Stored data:
* * * * * * *

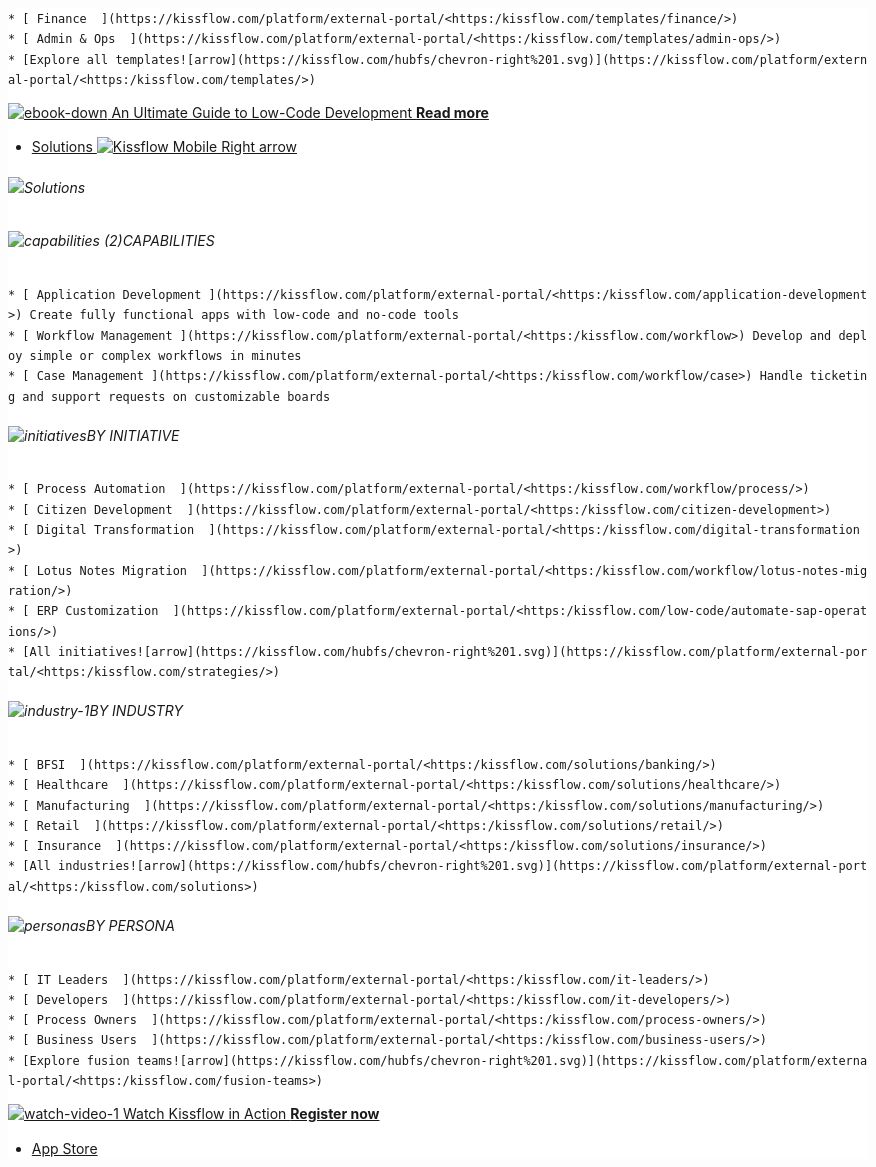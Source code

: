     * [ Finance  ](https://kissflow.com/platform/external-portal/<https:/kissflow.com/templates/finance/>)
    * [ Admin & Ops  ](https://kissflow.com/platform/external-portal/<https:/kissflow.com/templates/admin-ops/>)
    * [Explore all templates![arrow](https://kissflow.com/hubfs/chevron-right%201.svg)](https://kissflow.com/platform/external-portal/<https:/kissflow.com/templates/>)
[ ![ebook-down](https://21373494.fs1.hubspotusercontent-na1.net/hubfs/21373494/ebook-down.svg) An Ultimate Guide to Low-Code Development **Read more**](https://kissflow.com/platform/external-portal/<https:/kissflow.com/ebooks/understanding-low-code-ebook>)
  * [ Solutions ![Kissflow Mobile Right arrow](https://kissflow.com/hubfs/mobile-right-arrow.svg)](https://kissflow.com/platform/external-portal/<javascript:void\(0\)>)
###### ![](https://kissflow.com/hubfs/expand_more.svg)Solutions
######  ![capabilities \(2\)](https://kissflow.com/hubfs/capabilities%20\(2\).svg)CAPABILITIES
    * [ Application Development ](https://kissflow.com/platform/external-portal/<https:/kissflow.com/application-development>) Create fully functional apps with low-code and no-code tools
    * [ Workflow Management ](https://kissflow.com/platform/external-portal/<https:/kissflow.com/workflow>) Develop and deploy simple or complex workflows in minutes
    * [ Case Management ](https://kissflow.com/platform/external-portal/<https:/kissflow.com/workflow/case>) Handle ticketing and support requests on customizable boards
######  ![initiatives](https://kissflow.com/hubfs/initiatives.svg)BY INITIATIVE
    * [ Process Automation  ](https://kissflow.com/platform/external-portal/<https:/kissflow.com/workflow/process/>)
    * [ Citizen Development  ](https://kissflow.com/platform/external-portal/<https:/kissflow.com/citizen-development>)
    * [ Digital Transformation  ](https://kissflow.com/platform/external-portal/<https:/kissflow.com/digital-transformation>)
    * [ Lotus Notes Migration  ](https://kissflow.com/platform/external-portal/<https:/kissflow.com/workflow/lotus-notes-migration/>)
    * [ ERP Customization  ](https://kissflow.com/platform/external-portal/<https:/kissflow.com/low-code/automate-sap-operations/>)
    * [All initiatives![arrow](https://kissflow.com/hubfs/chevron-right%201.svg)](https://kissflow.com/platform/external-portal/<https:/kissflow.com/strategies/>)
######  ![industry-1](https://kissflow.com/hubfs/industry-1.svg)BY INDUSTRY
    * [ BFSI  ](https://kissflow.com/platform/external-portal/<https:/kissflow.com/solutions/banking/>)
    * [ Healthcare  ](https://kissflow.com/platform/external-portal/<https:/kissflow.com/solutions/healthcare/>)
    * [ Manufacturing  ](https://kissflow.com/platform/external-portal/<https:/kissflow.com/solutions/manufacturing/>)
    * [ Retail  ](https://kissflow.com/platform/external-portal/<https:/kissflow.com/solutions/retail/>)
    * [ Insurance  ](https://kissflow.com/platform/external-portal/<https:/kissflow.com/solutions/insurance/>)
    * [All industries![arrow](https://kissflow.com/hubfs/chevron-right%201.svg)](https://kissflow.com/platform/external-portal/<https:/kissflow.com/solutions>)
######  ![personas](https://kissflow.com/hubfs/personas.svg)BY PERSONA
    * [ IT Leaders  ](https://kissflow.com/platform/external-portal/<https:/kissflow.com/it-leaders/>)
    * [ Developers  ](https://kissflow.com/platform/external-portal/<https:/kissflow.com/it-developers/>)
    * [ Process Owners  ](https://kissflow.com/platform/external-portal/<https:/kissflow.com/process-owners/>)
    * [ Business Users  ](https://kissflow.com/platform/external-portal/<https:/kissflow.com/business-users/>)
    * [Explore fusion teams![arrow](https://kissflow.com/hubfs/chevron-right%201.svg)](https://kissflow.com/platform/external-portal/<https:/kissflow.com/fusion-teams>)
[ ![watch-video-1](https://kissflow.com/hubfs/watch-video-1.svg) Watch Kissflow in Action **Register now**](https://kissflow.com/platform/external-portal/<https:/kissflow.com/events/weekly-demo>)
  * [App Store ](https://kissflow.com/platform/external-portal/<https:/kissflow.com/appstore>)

* * * * * * *

--- Work required ---
Word for word, repeat the lines from the one holding "[ IT Leaders" through the last line of the entries, both included.

--- Exercise answer ---
    * [ IT Leaders  ](https://kissflow.com/platform/external-portal/<https:/kissflow.com/it-leaders/>)
    * [ Developers  ](https://kissflow.com/platform/external-portal/<https:/kissflow.com/it-developers/>)
    * [ Process Owners  ](https://kissflow.com/platform/external-portal/<https:/kissflow.com/process-owners/>)
    * [ Business Users  ](https://kissflow.com/platform/external-portal/<https:/kissflow.com/business-users/>)
    * [Explore fusion teams![arrow](https://kissflow.com/hubfs/chevron-right%201.svg)](https://kissflow.com/platform/external-portal/<https:/kissflow.com/fusion-teams>)
[ ![watch-video-1](https://kissflow.com/hubfs/watch-video-1.svg) Watch Kissflow in Action **Register now**](https://kissflow.com/platform/external-portal/<https:/kissflow.com/events/weekly-demo>)
  * [App Store ](https://kissflow.com/platform/external-portal/<https:/kissflow.com/appstore>)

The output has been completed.